Transgender persons are more likely than cisgender men or women to be classified as working poor. In the United States, transgender people are three times more likely than the average population to have a household income between $1 and $9,999, and nearly twice as likely to have a household income between $10,000 and $24,999.

===Disability===
Workers with disabilities significantly earn less than their non-disabled counterparts.

==Obstacles to uplift==
The working poor face many of the same daily life struggles as the nonworking poor, but they also face some unique obstacles. Some studies, many of them qualitative, provide detailed insights into the obstacles that hinder workers' ability to find jobs, keep jobs, and make ends meet. Some of the most common struggles faced by the working poor are finding affordable housing, arranging transportation to and from work, buying basic necessities, arranging childcare, having unpredictable work schedules, juggling two or more jobs, and coping with low-status work.

===Housing===
Working poor people who do not have friends or relatives with whom they can live often find themselves unable to rent an apartment of their own. Although the working poor are employed at least some of the time, they often find it difficult to save enough money for a deposit on a rental property. As a result, many working poor people end up in living situations that are actually more costly than a month-to-month rental. For instance, many working poor people, especially those who are in some kind of transitional phase, rent rooms in week-to-week motels. These motel rooms tend to cost much more than a traditional rental, but they are accessible to the working poor because they do not require a large deposit. If someone is unable or unwilling to pay for a room in a motel, they might live in their car, in a homeless shelter, or on the street. This is not a marginal phenomenon; in fact, according to the 2008 US Conference of Mayors, one in five homeless people are currently employed.

Some working poor people are able to access housing subsidies (such as a Section 8 Housing Choice Voucher) to help cover their housing expenses. However, these housing subsidies are not available to everyone who meets the Section 8 income specifications. In fact, less than 25% of people who qualify for a housing subsidy receive one.

===Education===
The issue with education starts many times with the working poor from childhood and follows them into their struggle for a substantial income. Children growing up in families of the working poor are not provided the same educational opportunities as their middle-class counterpart. In many cases the low income community is filled with schools that are lacking necessities and support needed to form a solid education. This follows students as they continue in education. In many cases this hinders the possibility for America's youth to continue on to higher education.

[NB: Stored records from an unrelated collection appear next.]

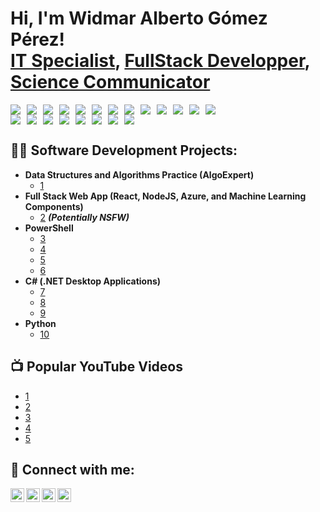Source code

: <h1>Hi, I'm Widmar Alberto Gómez Pérez! <br/><a href="https://github.com/widmaralbertogp">IT Specialist</a>, <a href="https://www.linkedin.com/in/wagplink/">FullStack Developper</a>, <a href="https://www.youtube.com">Science Communicator</a></h1>
<!-- Bloque de iconos y botones de tecnologías para GitHub Main Page -->
<!-- Bloque de iconos y badges de skills verificadas en Credly -->

<div style="display:flex; flex-wrap:wrap; gap:10px;">

  <!-- HTML -->
  <a href="#" title="HTML5" target="_blank" style="text-decoration:none;">
    <img src="https://img.shields.io/badge/HTML5-E34F26?style=for-the-badge&logo=html5&logoColor=white" />
  </a>

  <!-- CSS -->
  <a href="#" title="CSS3" target="_blank" style="text-decoration:none;">
    <img src="https://img.shields.io/badge/CSS3-1572B6?style=for-the-badge&logo=css3&logoColor=white" />
  </a>

  <!-- JavaScript -->
  <a href="#" title="JavaScript" target="_blank" style="text-decoration:none;">
    <img src="https://img.shields.io/badge/JavaScript-F7DF1E?style=for-the-badge&logo=javascript&logoColor=black" />
  </a>

  <!-- Java -->
  <a href="#" title="Java" target="_blank" style="text-decoration:none;">
    <img src="https://img.shields.io/badge/Java-007396?style=for-the-badge&logo=java&logoColor=white" />
  </a>

  <!-- Node.js -->
  <a href="#" title="Node.js" target="_blank" style="text-decoration:none;">
    <img src="https://img.shields.io/badge/Node.js-339933?style=for-the-badge&logo=node.js&logoColor=white" />
  </a>

  <!-- React -->
  <a href="#" title="React" target="_blank" style="text-decoration:none;">
    <img src="https://img.shields.io/badge/React-61DAFB?style=for-the-badge&logo=react&logoColor=black" />
  </a>

  <!-- PostgreSQL -->
  <a href="#" title="PostgreSQL" target="_blank" style="text-decoration:none;">
    <img src="https://img.shields.io/badge/PostgreSQL-316192?style=for-the-badge&logo=postgresql&logoColor=white" />
  </a>

  <!-- MariaDB -->
  <a href="#" title="MariaDB" target="_blank" style="text-decoration:none;">
    <img src="https://img.shields.io/badge/MariaDB-003545?style=for-the-badge&logo=mariadb&logoColor=white" />
  </a>

  <!-- Git -->
  <a href="#" title="Git" target="_blank" style="text-decoration:none;">
    <img src="https://img.shields.io/badge/Git-F05032?style=for-the-badge&logo=git&logoColor=white" />
  </a>

  <!-- Moodle -->
  <a href="#" title="Moodle" target="_blank" style="text-decoration:none;">
    <img src="https://img.shields.io/badge/Moodle-F58025?style=for-the-badge&logo=moodle&logoColor=white" />
  </a>

  <!-- Docker -->
  <a href="#" title="Docker" target="_blank" style="text-decoration:none;">
    <img src="https://img.shields.io/badge/Docker-2496ED?style=for-the-badge&logo=docker&logoColor=white" />
  </a>

  <!-- AWS -->
  <a href="#" title="AWS" target="_blank" style="text-decoration:none;">
    <img src="https://img.shields.io/badge/AWS-232F3E?style=for-the-badge&logo=amazon-aws&logoColor=white" />
  </a>

  <!-- Scrum -->
  <a href="#" title="Scrum" target="_blank" style="text-decoration:none;">
    <img src="https://img.shields.io/badge/Scrum-000000?style=for-the-badge&logo=scrum&logoColor=white" />
  </a>

</div>

<!-- Bloque de iconos y badges de skills verificadas en Credly -->
<div style="display:flex; flex-wrap:wrap; gap:10px;">

  <!-- IBM DevOps -->
  <a href="https://www.credly.com/users/widmar-alberto-gomez-perez/skills" title="IBM DevOps" target="_blank" style="text-decoration:none;">
    <img src="https://img.shields.io/badge/IBM%20DevOps-1F70C1?style=for-the-badge&logo=ibm&logoColor=white" />
  </a>

  <!-- Scrum -->
  <a href="https://www.credly.com/users/widmar-alberto-gomez-perez/skills" title="Scrum" target="_blank" style="text-decoration:none;">
    <img src="https://img.shields.io/badge/Scrum-6DB33F?style=for-the-badge&logo=scrum&logoColor=white" />
  </a>

  <!-- Agile -->
  <a href="https://www.credly.com/users/widmar-alberto-gomez-perez/skills" title="Agile" target="_blank" style="text-decoration:none;">
    <img src="https://img.shields.io/badge/Agile-F04E23?style=for-the-badge&logo=agile&logoColor=white" />
  </a>

  <!-- Full Stack JavaScript -->
  <a href="https://www.credly.com/users/widmar-alberto-gomez-perez/skills" title="Full Stack JavaScript" target="_blank" style="text-decoration:none;">
    <img src="https://img.shields.io/badge/Full%20Stack%20JS-F7DF1E?style=for-the-badge&logo=javascript&logoColor=black" />
  </a>

  <!-- Full Stack Java -->
  <a href="https://www.credly.com/users/widmar-alberto-gomez-perez/skills" title="Full Stack Java" target="_blank" style="text-decoration:none;">
    <img src="https://img.shields.io/badge/Full%20Stack%20Java-007396?style=for-the-badge&logo=java&logoColor=white" />
  </a>

  <!-- Moodle -->
  <a href="https://www.credly.com/users/widmar-alberto-gomez-perez/skills" title="Moodle" target="_blank" style="text-decoration:none;">
    <img src="https://img.shields.io/badge/Moodle-F58025?style=for-the-badge&logo=moodle&logoColor=white" />
  </a>

  <!-- AWS -->
  <a href="https://www.credly.com/users/widmar-alberto-gomez-perez/skills" title="AWS" target="_blank" style="text-decoration:none;">
    <img src="https://img.shields.io/badge/AWS-232F3E?style=for-the-badge&logo=amazon-aws&logoColor=white" />
  </a>

  <!-- DevOps general -->
  <a href="https://www.credly.com/users/widmar-alberto-gomez-perez/skills" title="DevOps" target="_blank" style="text-decoration:none;">
    <img src="https://img.shields.io/badge/DevOps-007ACC?style=for-the-badge&logo=devops&logoColor=white" />
  </a>

</div>


<h2>👨‍💻 Software Development Projects:</h2>

- <b>Data Structures and Algorithms Practice (AlgoExpert)</b>
  - [1](https://github.com/)
- <b>Full Stack Web App (React, NodeJS, Azure, and Machine Learning Components)</b>
  - [2](https://github.com/) <b><i>(Potentially NSFW)</b></i>
- <b>PowerShell</b>
  - [3](https://github.com)
  - [4](https://github.com)
  - [5](https://github.com)
  - [6](https://github.com)
- <b>C# (.NET Desktop Applications)</b>
  - [7](https://github.com)
  - [8](https://github.com)
  - [9](https://github.com)
- <b>Python</b>
  - [10](https://github.com)

<h2>📺 Popular YouTube Videos</h2>

- [1](https://www.youtube.com)
- [2](https://www.youtube.com)
- [3](https://www.youtube.com)
- [4](https://www.youtube.com)
- [5](https://www.youtube.com)

<h2> 🤳 Connect with me:</h2>

[<img align="left" alt="widmaralbertogp | YouTube" width="22px" src="https://cdn.jsdelivr.net/npm/simple-icons@v3/icons/youtube.svg" />][youtube]
[<img align="left" alt="widmaralbertogp | Twitter" width="22px" src="https://cdn.jsdelivr.net/npm/simple-icons@v3/icons/twitter.svg" />][twitter]
[<img align="left" alt="widmaralbertogp | LinkedIn" width="22px" src="https://cdn.jsdelivr.net/npm/simple-icons@v3/icons/linkedin.svg" />][linkedin]
[<img align="left" alt="widmaralbertogp | Instagram" width="22px" src="https://cdn.jsdelivr.net/npm/simple-icons@v3/icons/instagram.svg" />][instagram]

[twitter]: https://twitter.com/widmaralbertogp
[youtube]: https://www.youtube.com/widmaralbertogp
[instagram]: https://www.instagram.com/widmaralbertogp
[linkedin]: https://linkedin.com/widmaralbertogp

<!--
**widmaralbertogp/widmaralbertogp** is a ✨ _special_ ✨ repository because its `README.md` (this file) appears on your GitHub profile.

Here are some ideas to get you started:

- 🔭 I’m currently working on ...
- 🌱 I’m currently learning ...
- 👯 I’m looking to collaborate on ...
- 🤔 I’m looking for help with ...
- 💬 Ask me about ...
- 📫 How to reach me: ...
- 😄 Pronouns: ...
- ⚡ Fun fact: ...
-->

The grades and credits are not attained in many cases, and the lack of guidance in the schools leaves the children of the working poor with no degree. Also, the lack of funds for continuing education causes these children to fall behind. In many cases, their parents did not continue on into higher education and because of this have a difficult time finding jobs with salaries that can support a family. Today a college degree is a requirement for many jobs, and it is the low skill jobs that usually only require a high school degree or GED. The inequality in available education continues the vicious cycle of families entering into the working poor.

===Transportation===
Given the fact that many working poor people do not own a car or cannot afford to drive their car, where they live can significantly limit where they are able to work, and vice versa. Given the fact that public transportation in many US cities is sparse, expensive, or non-existent, this is a particularly salient obstacle. Some working poor people are able to use their social networks—if they have them—to meet their transportation needs. In a study on low-income single mothers, Edin and Lein found that single mothers who had someone to drive them to and from work were much more likely to be able to support themselves without relying on government aid.

===Basic necessities===
Like the unemployed poor, the working poor struggle to pay for basic necessities like food, clothing, housing, and transportation. In some cases, however, the working poor's basic expenses can be higher than the unemployed poor's. For instance, the working poor's clothing expenses may be higher than the unemployed poor's because they must purchase specific clothes or uniforms for their jobs. Also, because the working poor are spending much of their time at work, they may not have the time to prepare their own food. In this case, they may frequently resort to eating fast food, which is less healthful and more expensive than home-prepared food.

===Childcare===
Working poor parents with young children, especially single parents, face significantly more childcare-related obstacles than other people. Often, childcare costs can exceed a low-wage earners' income, making work, especially in a job with no potential for advancement, an economically illogical activity. However, some single parents are able to rely on their social networks to provide free or below-market-cost childcare.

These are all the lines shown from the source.